**Prompt**: Copy the listing exactly, please, and keep every picture out of it.

**Data supplied**:

◆ ◆ ◆ ◆ ◆

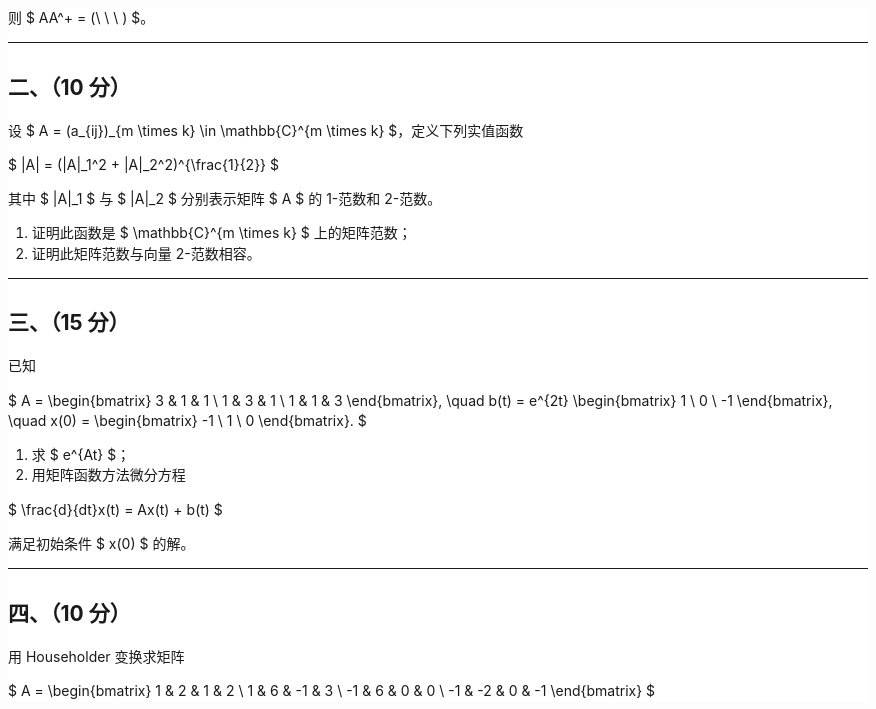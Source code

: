    则 $ AA^+ = (\ \ \ ) $。

---

## 二、（10 分）
设 $ A = (a_{ij})_{m \times k} \in \mathbb{C}^{m \times k} $，定义下列实值函数

$ \|A\| = (\|A\|_1^2 + \|A\|_2^2)^{\frac{1}{2}} $

其中 $ \|A\|_1 $ 与 $ \|A\|_2 $ 分别表示矩阵 $ A $ 的 1-范数和 2-范数。

1. 证明此函数是 $ \mathbb{C}^{m \times k} $ 上的矩阵范数；
2. 证明此矩阵范数与向量 2-范数相容。 

---

## 三、（15 分）
已知

$ A = \begin{bmatrix}
3 & 1 & 1 \\
1 & 3 & 1 \\
1 & 1 & 3
\end{bmatrix},
\quad
b(t) = e^{2t} \begin{bmatrix}
1 \\
0 \\
-1
\end{bmatrix},
\quad
x(0) = \begin{bmatrix}
-1 \\
1 \\
0
\end{bmatrix}. $

1. 求 $ e^{At} $；
2. 用矩阵函数方法微分方程

$ \frac{d}{dt}x(t) = Ax(t) + b(t) $

   满足初始条件 $ x(0) $ 的解。

---

## 四、（10 分）
用 Householder 变换求矩阵

$ A = \begin{bmatrix}
1 & 2 & 1 & 2 \\
1 & 6 & -1 & 3 \\
-1 & 6 & 0 & 0 \\
-1 & -2 & 0 & -1
\end{bmatrix} $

◆ ◆ ◆ ◆ ◆

**Answer section**:
Source code

:    则 $ AA^+ = (\ \ \ ) $。

---

## 二、（10 分）
设 $ A = (a_{ij})_{m \times k} \in \mathbb{C}^{m \times k} $，定义下列实值函数

$ \|A\| = (\|A\|_1^2 + \|A\|_2^2)^{\frac{1}{2}} $

其中 $ \|A\|_1 $ 与 $ \|A\|_2 $ 分别表示矩阵 $ A $ 的 1-范数和 2-范数。

1. 证明此函数是 $ \mathbb{C}^{m \times k} $ 上的矩阵范数；
2. 证明此矩阵范数与向量 2-范数相容。 

---

## 三、（15 分）
已知

$ A = \begin{bmatrix}
3 & 1 & 1 \\
1 & 3 & 1 \\
1 & 1 & 3
\end{bmatrix},
\quad
b(t) = e^{2t} \begin{bmatrix}
1 \\
0 \\
-1
\end{bmatrix},
\quad
x(0) = \begin{bmatrix}
-1 \\
1 \\
0
\end{bmatrix}. $

1. 求 $ e^{At} $；
2. 用矩阵函数方法微分方程

$ \frac{d}{dt}x(t) = Ax(t) + b(t) $

   满足初始条件 $ x(0) $ 的解。

---

## 四、（10 分）
用 Householder 变换求矩阵

$ A = \begin{bmatrix}
1 & 2 & 1 & 2 \\
1 & 6 & -1 & 3 \\
-1 & 6 & 0 & 0 \\
-1 & -2 & 0 & -1
\end{bmatrix} $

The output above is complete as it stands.